What is a Jupyter Notebook? According to the official documentation, “The notebook extends the console-based approach to interactive computing in a qualitatively new direction, providing a web-based application suitable for capturing the whole computation process: developing, documenting, and executing code, as well as communicating the results. The Jupyter notebook combines two components:
A web application: a browser-based tool for interactive authoring of documents which combine explanatory text, mathematics, computations and their rich media output.
Notebook documents: a representation of all content visible in the web application, including inputs and outputs of the computations, explanatory text, mathematics, images, and rich media representations of objects.”
So in effect, it allows you to run your code and see immediate results in your browser. It is really effective, in my opinion, at documenting your hunts, because as you run your queries and results are returned they are saved in your notebook. This can be beneficial for your junior analysts as they can look at notebooks that have been prepared by more senior analysts and get an idea of their workflow as they approach a hunt.
What is Elasticseach? According to their official site, “Elasticsearch is a distributed, open source search and analytics engine for all types of data, including textual, numerical, geospatial, structured, and unstructured. Elasticsearch is built on Apache Lucene and was first released in 2010 by Elasticsearch N.V. (now known as Elastic).
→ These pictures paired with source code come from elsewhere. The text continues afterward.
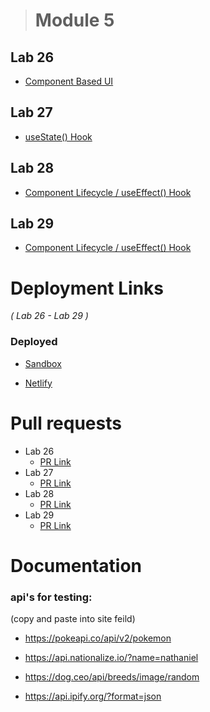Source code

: > # Module 5

## Lab 26

- [Component Based UI](./Lab%20info/lab26.md)

## Lab 27

- [useState() Hook](./Lab%20info/lab27.md)

## Lab 28

- [Component Lifecycle / useEffect() Hook](./Lab%20info/lab28.md)

## Lab 29

- [Component Lifecycle / useEffect() Hook](./Lab%20info/lab28.md)

# Deployment Links

_( Lab 26 - Lab 29 )_

### Deployed

- [Sandbox](https://codesandbox.io/p/github/Dcastro99/rest-yeezy/draft/sad-kalam?import=true&file=%2Frest-yeezy%2Fsrc%2Fapp.js&selection=%5B%7B%22endColumn%22%3A1%2C%22endLineNumber%22%3A4%2C%22startColumn%22%3A1%2C%22startLineNumber%22%3A4%7D%5D)

- [Netlify](https://rest-yeezy.netlify.app)

# Pull requests

- Lab 26
  - [PR Link](https://github.com/Dcastro99/rest-yeezy/pull/1)
- Lab 27
  - [PR Link](https://github.com/Dcastro99/Rest-Yeezy/pull/2)
- Lab 28
  - [PR Link](https://github.com/Dcastro99/Rest-Yeezy/pull/7)
- Lab 29
  - [PR Link](https://github.com/Dcastro99/Rest-Yeezy/pull/15)

# Documentation

### api's for testing:

(copy and paste into site feild)

- https://pokeapi.co/api/v2/pokemon

- https://api.nationalize.io/?name=nathaniel

- https://dog.ceo/api/breeds/image/random

- https://api.ipify.org/?format=json
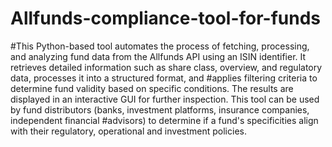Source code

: # Allfunds-compliance-tool-for-funds
#This Python-based tool automates the process of fetching, processing, and analyzing fund data from the Allfunds API using an ISIN identifier. It retrieves detailed information such as share class, overview, and regulatory data, processes it into a structured format, and #applies filtering criteria to determine fund validity based on specific conditions. The results are displayed in an interactive GUI for further inspection. This tool can be used by fund distributors (banks, investment platforms, insurance companies, independent financial #advisors) to determine if a fund's specificities align with their regulatory, operational and investment policies.

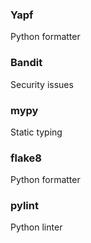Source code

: 

### Yapf
Python formatter

### Bandit
Security issues

### mypy
Static typing

### flake8
Python formatter

### pylint
Python linter
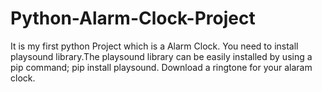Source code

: # Python-Alarm-Clock-Project
It is my first python Project which is a Alarm Clock.
You need to install playsound library.The playsound library can be easily installed by using a pip command; pip install playsound.
Download a ringtone for your alaram clock.
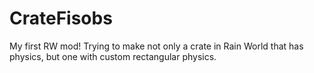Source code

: # CrateFisobs
 My first RW mod! Trying to make not only a crate in Rain World that has physics, but one with custom rectangular physics.
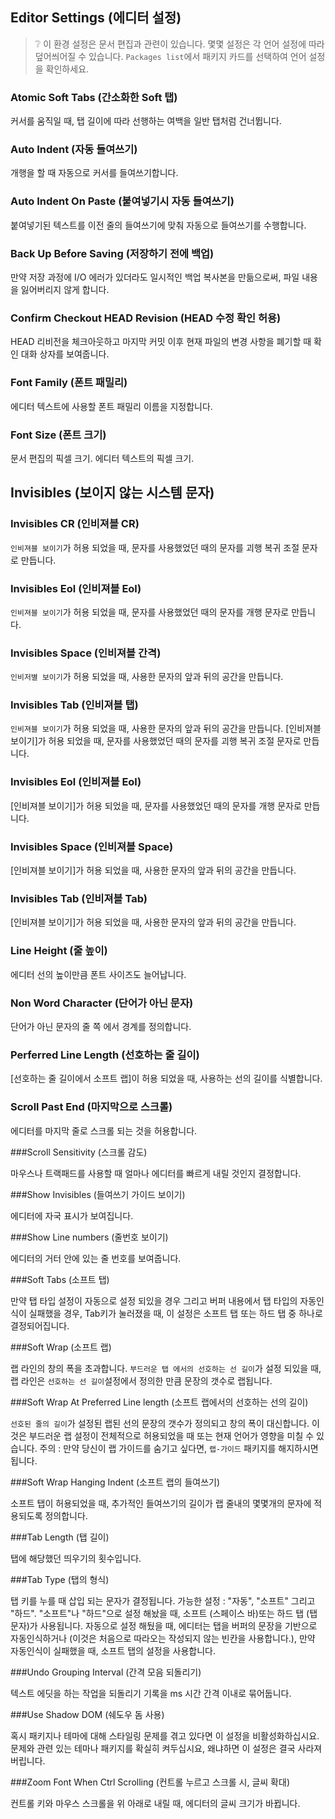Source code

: ## Editor Settings (에디터 설정)

> :grey_question: 이 환경 설정은 문서 편집과 관련이 있습니다. 몇몇 설정은 각 언어
> 설정에 따라 덮어씌어질 수 있습니다. `Packages list`에서 패키지 카드를 선택하여
> 언어 설정을 확인하세요.

### Atomic Soft Tabs (간소화한 Soft 탭)

커서를 움직일 때, 탭 길이에 따라 선행하는 여백을 일반 탭처럼 건너뜁니다.

### Auto Indent (자동 들여쓰기)

개행을 할 때 자동으로 커서를 들여쓰기합니다.

### Auto Indent On Paste (붙여넣기시 자동 들여쓰기)

붙여넣기된 텍스트를 이전 줄의 들여쓰기에 맞춰 자동으로 들여쓰기를 수행합니다.

### Back Up Before Saving (저장하기 전에 백업)

만약 저장 과정에 I/O 에러가 있더라도 일시적인 백업 복사본을 만듦으로써, 파일 내용을 잃어버리지 않게 합니다.

### Confirm Checkout HEAD Revision (HEAD 수정 확인 허용)

HEAD 리비전을 체크아웃하고 마지막 커밋 이후 현재 파일의 변경 사항을 폐기할 때 확인 대화 상자를 보여줍니다.

### Font Family (폰트 패밀리)

에디터 텍스트에 사용할 폰트 패밀리 이름을 지정합니다.

### Font Size (폰트 크기)

문서 편집의 픽셀 크기.
에디터 텍스트의 픽셀 크기.

## Invisibles (보이지 않는 시스템 문자)

### Invisibles CR (인비져블 CR)

`인비져블 보이기`가 허용 되었을 때, 문자를 사용했었던 때의 문자를 괴행 복귀 조절 문자로 만듭니다.

### Invisibles Eol (인비져블 Eol)

`인비져블 보이기`가 허용 되었을 때, 문자를 사용했었던 때의 문자를 개행 문자로 만듭니다.

### Invisibles Space (인비져블 간격)

`인비저별 보이기`가 허용 되었을 때, 사용한 문자의 앞과 뒤의 공간을 만듭니다.

### Invisibles Tab (인비져블 탭)

`인비져블 보이기`가 허용 되었을 때, 사용한 문자의 앞과 뒤의 공간을 만듭니다.
[인비져블 보이기]가 허용 되었을 때, 문자를 사용했었던 때의 문자를 괴행 복귀 조절 문자로 만듭니다.

### Invisibles Eol (인비져블 Eol)

[인비져블 보이기]가 허용 되었을 때, 문자를 사용했었던 때의 문자를 개행 문자로 만듭니다.

### Invisibles Space (인비져블 Space)

[인비져블 보이기]가 허용 되었을 때, 사용한 문자의 앞과 뒤의 공간을 만듭니다.

### Invisibles Tab (인비져블 Tab)

[인비져블 보이기]가 허용 되었을 때, 사용한 문자의 앞과 뒤의 공간을 만듭니다.

### Line Height (줄 높이)

에디터 선의 높이만큼 폰트 사이즈도 늘어납니다.

### Non Word Character (단어가 아닌 문자)

단어가 아닌 문자의 줄 쪽 에서 경계를 정의합니다.

### Perferred Line Length (선호하는 줄 길이)

[선호하는 줄 길이에서 소프트 랩]이 허용 되었을 때, 사용하는 선의 길이를 식별합니다.

### Scroll Past End (마지막으로 스크롤)

에디터를 마지막 줄로 스크롤 되는 것을 허용합니다.

###Scroll Sensitivity (스크롤 감도)

마우스나 트랙패드를 사용할 때 얼마나 에디터를 빠르게 내릴 것인지 결정합니다.

###Show Invisibles (들여쓰기 가이드 보이기)

에디터에 자국 표시가 보여집니다.

###Show Line numbers (줄번호 보이기)

에디터의 거터 안에 있는 줄 번호를 보여줍니다.

###Soft Tabs (소프트 탭)

만약 탭 타입 설정이 자동으로 설정 되있을 경우 그리고 버퍼 내용에서 탭 타입의 자동인식이 실패했을 경우, Tab키가 눌러졌을 때, 이 설정은 소프트 탭 또는 하드 탭 중 하나로 결정되어집니다.

###Soft Wrap (소프트 랩)

랩 라인의 창의 폭을 초과합니다.
`부드러운 탭 에서의 선호하는 선 길이`가 설정 되있을 때, 랩 라인은 `선호하는 선 길이`설정에서 정의한 만큼 문장의 갯수로 랩됩니다.

###Soft Wrap At Preferred Line length (소프트 랩에서의 선호하는 선의 길이)

`선호된 줄의 길이`가 설정된 랩된 선의 문장의 갯수가 정의되고 창의 폭이 대신합니다. 이것은 부드러운 랩 설정이 전체적으로 허용되었을 때 또는 현재 언어가 영향을 미칠 수 있습니다.
주의 : 만약 당신이 랩 가이드를 숨기고 싶다면, `랩-가이드` 패키지를 해지하시면 됩니다.

###Soft Wrap Hanging Indent (소프트 랩의 들여쓰기)

소프트 탭이 허용되었을 때, 추가적인 들여쓰기의 길이가 랩 줄내의 몇몇개의 문자에 적용되도록 정의합니다.

###Tab Length (탭 길이)

탭에 해당했던 띄우기의 횟수입니다.

###Tab Type (탭의 형식)

탭 키를 누를 때 삽입 되는 문자가 결정됩니다.
가능한 설정 : "자동", "소프트" 그리고 "하드".
"소프트"나 "하드"으로 설정 해놨을 때, 소프트 (스페이스 바)또는 하드 탭 (탭 문자)가 사용됩니다.
자동으로 설정 해뒀을 때, 에디터는 탭을 버퍼의 문장을 기반으로 자동인식하거나 (이것은 처음으로 따라오는 작성되지 않는 빈칸을 사용합니다.), 만약 자동인식이 실패했을 때, 소프트 탭의 설정을 사용합니다.

###Undo Grouping Interval (간격 모음 되돌리기)

텍스트 에딧을 하는 작업을 되돌리기 기록을 ms 시간 간격 이내로 묶어둡니다.

###Use Shadow DOM (쉐도우 돔 사용)

혹시 패키지나 테마에 대해 스타일링 문제를 겪고 있다면 이 설정을 비활성화하십시요.
문제와 관련 있는 테마나 패키지를 확실히 켜두십시요, 왜냐하면 이 설정은 결국 사라져 버립니다.

###Zoom Font When Ctrl Scrolling (컨트롤 누르고 스크롤 시, 글씨 확대)

컨트롤 키와 마우스 스크롤을 위 아래로 내릴 때, 에디터의 글씨 크기가 바뀝니다.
Known for its simple REST APIs, distributed nature, speed, and scalability, Elasticsearch is the central component of the Elastic Stack, a set of open source tools for data ingestion, enrichment, storage, analysis, and visualization. Commonly referred to as the ELK Stack (after Elasticsearch, Logstash, and Kibana), the Elastic Stack now includes a rich collection of lightweight shipping agents known as Beats for sending data to Elasticsearch.”
Well that sounds like the perfect place for me to store my data in order to search through it!
Now that we understand what a Jupyter Notebook and Elasticsearch is, let’s talk about some of the Python libraries we will need to connect and search through our Elasticsearch data. So in this series I will be using Python. First thing I recommend doing on your analyst machine is to download the Anaconda distribution. Anaconda will install Jupyter Notebook and most of the Python data science libraries we will need. The only other libraries that need to be installed are elasticsearch and elasticsearch-dsl, which can be done through pip.
Let’s start by spinning up our Jupyter Notebook server by navigating to: /root/anaconda3/bin, then ./jupyter-notebook. Then from there open your favorite browser and go to localhost:8888. Create a notebook by selecting new and then Python3.
Next we need to import our libraries. Below is a screenshot.
We will now set some options which will allow us to view all of our data. Jupyter will by default crop out some of your data. For example if you have a ton of columns in your DataFrame, Elasticsearch will crop some out, which you will know by seeing “…”.
Now that we have our libraries imported and set our options, we need to connect to our Elasticsearch, set a search context and set a query. In this instance I’m connecting to my Elasticsearch instance at 192.168.237.173:9200. I will be looking at my winlogbeat index and looking only at Sysmon event ID 1, which are process creates.
We now do a “for loop” through our response variable return only successful requests from our Elasticsearch server and store them in a DataFrame of nested dictionaries, which we will have to flatten to make it look good. We will do a quick head() on our data to make sure we have some.
Now we will convert our DataFrame back to json and then use json_normalize to flatten out our data and do a head() to ensure our data was formatted properly.
Excellent! We have our properly formatted DataFrame of our Sysmon event ID 1’s now, so let’s do a basic query so you can see the power of the pandas library.
For my hunt hypothesis I am proposing attackers in my environment are running PowerShell and certutil.exe to download files from their Command and Control (C2) server. I create a variable named certutil_down:
certutil_down = df_flat[(df_flat[“winlog.event_data.Image”].str.contains(“certutil.exe”,flags=re.IGNORECASE) == True) & (df_flat[“winlog.event_data.ParentImage”].str.contains(“powershell.exe”,flags=re.IGNORECASE) == True)]
This query is looking in my normalized DataFrame and I’m using regular expression ignoring case looking for a Parent Process of PowerShell running a Child Process of certutil.
Since this will also return some data I don’t want I will filter it down to only return the Image, ParentImage, CommandLine and Parent CommandLine with this query:
So there you have it, I hope this has been useful at showing some of the power of using Jupyter, Elasticsearch and Python. Until next time…